News & Insights

Seeing the Whole Picture in Higher Education

By Kelly Logan

Students in a small college lecture hall taking notes and discussing

The continuing fallout from December’s congressional hearing with the presidents of Harvard, MIT and the University of Pennsylvania has underscored larger perception and communications issues facing institutions of higher education today.

Balancing the needs of a complex ecosystem of stakeholders – students, faculty, alumni, employees, donors and legislators, often with competing interests and ideologies – has never been more fraught. Last year, according to Gallup, Americans’ confidence in higher education fell to 36% across all major subgroups, attributed in part to rising costs of higher education and the growing political divide. College enrollment has continued to decline, as reported by Fortune. Higher education is having an identity crisis.

Once heralded as a place of measured debate, the university has lost sight of its essential function within such a fractured operating environment. Various bad-faith arguments around Critical Race Theory and “woke” buzzwords have made it harder for higher education institutions – and the companies that provide important products and services to those institutions – to stay true to their north star. They exist to educate through an open dialogue.
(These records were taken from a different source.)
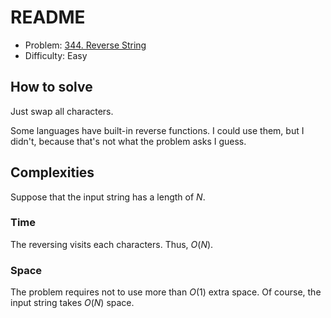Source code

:# README

- Problem: [344. Reverse String][problem]
- Difficulty: Easy

[problem]: https://leetcode.com/problems/reverse-string/description/



## How to solve

Just swap all characters.

Some languages have built-in reverse functions.
I could use them, but I didn't, because that's not what the problem asks I guess.



## Complexities

Suppose that the input string has a length of $N$.

### Time

The reversing visits each characters.
Thus, $O(N)$.

### Space

The problem requires not to use more than $O(1)$ extra space.
Of course, the input string takes $O(N)$ space.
Consider the fact that the word “university” comes from the Latin “universitas,” meaning “the whole.” By definition, the whole must include different perspectives and points of view. Higher education institutions should remember this as part of their mission: to open minds, learn from experts, construct sound arguments, and celebrate thinking in new ways.

Two professors at Dartmouth from the Jewish Studies and Middle Eastern Studies programs, Susannah Heschel and Tarek El-Ariss, demonstrated how this can be done by setting up forums to educate students and the public about the Israel-Hamas conflict. Through these structured forums with faculty – hosted in auditoriums and online – they intentionally held the space for public dialogue so students could raise questions and learn about the conflict’s historical, cultural and religious roots. This initiative achieved what so many universities have struggled to do in the wake of divisive global events.

Within our bifurcated society, the place we should be able to bring various perspectives together is the institution of higher education. Colleges and universities not only need to own this but leverage it as an asset. Communications and marketing teams should use the very mission of their institution to promote themselves and remind constituents of the essential purpose they serve.

This is also true of education companies who should adhere to their brand purpose and positioning, always with an eye towards the students and educators they serve.

There is no question that the current environment is challenging for higher education institutions. But communicating with clarity and purpose with the institution’s mission at the core of all communications can help balance today’s complexities and enhance your reputation.